Please reproduce each of the entries below exactly as they appear.

• Provided data:
---+---
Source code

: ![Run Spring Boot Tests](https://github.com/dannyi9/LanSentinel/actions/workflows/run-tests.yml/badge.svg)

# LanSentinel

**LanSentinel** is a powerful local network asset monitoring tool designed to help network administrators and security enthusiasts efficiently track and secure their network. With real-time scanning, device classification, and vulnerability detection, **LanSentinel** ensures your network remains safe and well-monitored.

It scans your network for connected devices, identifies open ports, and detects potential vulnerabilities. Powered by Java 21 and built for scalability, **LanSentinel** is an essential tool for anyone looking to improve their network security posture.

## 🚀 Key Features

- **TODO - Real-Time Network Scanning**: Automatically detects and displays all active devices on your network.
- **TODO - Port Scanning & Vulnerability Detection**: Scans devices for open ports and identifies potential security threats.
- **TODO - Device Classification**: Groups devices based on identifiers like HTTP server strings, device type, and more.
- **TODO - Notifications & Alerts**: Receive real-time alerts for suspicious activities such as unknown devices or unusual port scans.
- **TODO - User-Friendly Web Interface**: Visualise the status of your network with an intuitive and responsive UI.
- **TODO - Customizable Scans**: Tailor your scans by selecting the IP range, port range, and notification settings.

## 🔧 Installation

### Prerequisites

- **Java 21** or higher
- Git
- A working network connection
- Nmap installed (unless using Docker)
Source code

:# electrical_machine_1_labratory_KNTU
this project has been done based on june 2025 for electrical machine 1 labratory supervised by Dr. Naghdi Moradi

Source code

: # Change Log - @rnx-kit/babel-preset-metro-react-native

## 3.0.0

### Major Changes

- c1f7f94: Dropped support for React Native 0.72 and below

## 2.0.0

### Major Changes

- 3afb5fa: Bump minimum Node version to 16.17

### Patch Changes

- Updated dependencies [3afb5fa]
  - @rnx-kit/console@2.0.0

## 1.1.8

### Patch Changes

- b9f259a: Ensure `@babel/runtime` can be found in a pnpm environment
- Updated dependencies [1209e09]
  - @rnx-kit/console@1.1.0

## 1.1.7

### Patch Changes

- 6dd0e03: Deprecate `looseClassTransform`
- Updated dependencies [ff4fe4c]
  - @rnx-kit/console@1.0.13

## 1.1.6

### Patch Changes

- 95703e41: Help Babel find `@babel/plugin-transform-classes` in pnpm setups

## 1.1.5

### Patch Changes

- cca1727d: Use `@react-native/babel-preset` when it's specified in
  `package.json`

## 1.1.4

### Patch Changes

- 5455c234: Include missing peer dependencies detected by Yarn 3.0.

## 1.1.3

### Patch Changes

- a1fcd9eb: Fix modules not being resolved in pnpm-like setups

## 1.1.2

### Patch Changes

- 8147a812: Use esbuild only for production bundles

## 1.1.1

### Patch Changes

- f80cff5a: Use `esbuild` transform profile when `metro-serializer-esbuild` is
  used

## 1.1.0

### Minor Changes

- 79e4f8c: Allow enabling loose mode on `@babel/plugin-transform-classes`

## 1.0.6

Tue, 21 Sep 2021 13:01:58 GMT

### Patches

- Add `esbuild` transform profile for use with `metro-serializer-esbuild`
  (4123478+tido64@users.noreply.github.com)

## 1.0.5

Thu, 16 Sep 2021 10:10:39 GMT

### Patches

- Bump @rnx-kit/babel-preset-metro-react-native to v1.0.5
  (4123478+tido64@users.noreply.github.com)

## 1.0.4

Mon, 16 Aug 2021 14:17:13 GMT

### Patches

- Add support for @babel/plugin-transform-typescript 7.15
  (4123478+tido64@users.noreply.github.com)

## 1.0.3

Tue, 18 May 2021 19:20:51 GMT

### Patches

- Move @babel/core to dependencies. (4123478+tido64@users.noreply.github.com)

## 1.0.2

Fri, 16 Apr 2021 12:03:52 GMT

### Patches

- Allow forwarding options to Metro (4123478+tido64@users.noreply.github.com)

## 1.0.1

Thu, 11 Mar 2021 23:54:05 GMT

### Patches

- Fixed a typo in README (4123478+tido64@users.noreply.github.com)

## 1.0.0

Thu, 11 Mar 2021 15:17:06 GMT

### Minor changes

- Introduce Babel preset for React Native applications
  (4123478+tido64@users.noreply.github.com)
---+---
• Output of the task:
Source code

: ![Run Spring Boot Tests](https://github.com/dannyi9/LanSentinel/actions/workflows/run-tests.yml/badge.svg)

# LanSentinel

**LanSentinel** is a powerful local network asset monitoring tool designed to help network administrators and security enthusiasts efficiently track and secure their network. With real-time scanning, device classification, and vulnerability detection, **LanSentinel** ensures your network remains safe and well-monitored.

It scans your network for connected devices, identifies open ports, and detects potential vulnerabilities. Powered by Java 21 and built for scalability, **LanSentinel** is an essential tool for anyone looking to improve their network security posture.

## 🚀 Key Features

- **TODO - Real-Time Network Scanning**: Automatically detects and displays all active devices on your network.
- **TODO - Port Scanning & Vulnerability Detection**: Scans devices for open ports and identifies potential security threats.
- **TODO - Device Classification**: Groups devices based on identifiers like HTTP server strings, device type, and more.
- **TODO - Notifications & Alerts**: Receive real-time alerts for suspicious activities such as unknown devices or unusual port scans.
- **TODO - User-Friendly Web Interface**: Visualise the status of your network with an intuitive and responsive UI.
- **TODO - Customizable Scans**: Tailor your scans by selecting the IP range, port range, and notification settings.

## 🔧 Installation

### Prerequisites

- **Java 21** or higher
- Git
- A working network connection
- Nmap installed (unless using Docker)
Source code

:# electrical_machine_1_labratory_KNTU
this project has been done based on june 2025 for electrical machine 1 labratory supervised by Dr. Naghdi Moradi

Source code

: # Change Log - @rnx-kit/babel-preset-metro-react-native

## 3.0.0

### Major Changes

- c1f7f94: Dropped support for React Native 0.72 and below

## 2.0.0

### Major Changes

- 3afb5fa: Bump minimum Node version to 16.17

### Patch Changes

- Updated dependencies [3afb5fa]
  - @rnx-kit/console@2.0.0

## 1.1.8

### Patch Changes

- b9f259a: Ensure `@babel/runtime` can be found in a pnpm environment
- Updated dependencies [1209e09]
  - @rnx-kit/console@1.1.0

## 1.1.7

### Patch Changes

- 6dd0e03: Deprecate `looseClassTransform`
- Updated dependencies [ff4fe4c]
  - @rnx-kit/console@1.0.13

## 1.1.6

### Patch Changes

- 95703e41: Help Babel find `@babel/plugin-transform-classes` in pnpm setups

## 1.1.5

### Patch Changes

- cca1727d: Use `@react-native/babel-preset` when it's specified in
  `package.json`

## 1.1.4

### Patch Changes

- 5455c234: Include missing peer dependencies detected by Yarn 3.0.

## 1.1.3

### Patch Changes

- a1fcd9eb: Fix modules not being resolved in pnpm-like setups

## 1.1.2

### Patch Changes

- 8147a812: Use esbuild only for production bundles

## 1.1.1

### Patch Changes

- f80cff5a: Use `esbuild` transform profile when `metro-serializer-esbuild` is
  used

## 1.1.0

### Minor Changes

- 79e4f8c: Allow enabling loose mode on `@babel/plugin-transform-classes`

## 1.0.6

Tue, 21 Sep 2021 13:01:58 GMT

### Patches

- Add `esbuild` transform profile for use with `metro-serializer-esbuild`
  (4123478+tido64@users.noreply.github.com)

## 1.0.5

Thu, 16 Sep 2021 10:10:39 GMT

### Patches

- Bump @rnx-kit/babel-preset-metro-react-native to v1.0.5
  (4123478+tido64@users.noreply.github.com)

## 1.0.4

Mon, 16 Aug 2021 14:17:13 GMT

### Patches

- Add support for @babel/plugin-transform-typescript 7.15
  (4123478+tido64@users.noreply.github.com)

## 1.0.3

Tue, 18 May 2021 19:20:51 GMT

### Patches

- Move @babel/core to dependencies. (4123478+tido64@users.noreply.github.com)

## 1.0.2

Fri, 16 Apr 2021 12:03:52 GMT

### Patches

- Allow forwarding options to Metro (4123478+tido64@users.noreply.github.com)

## 1.0.1

Thu, 11 Mar 2021 23:54:05 GMT

### Patches

- Fixed a typo in README (4123478+tido64@users.noreply.github.com)

## 1.0.0

Thu, 11 Mar 2021 15:17:06 GMT

### Minor changes

- Introduce Babel preset for React Native applications
  (4123478+tido64@users.noreply.github.com)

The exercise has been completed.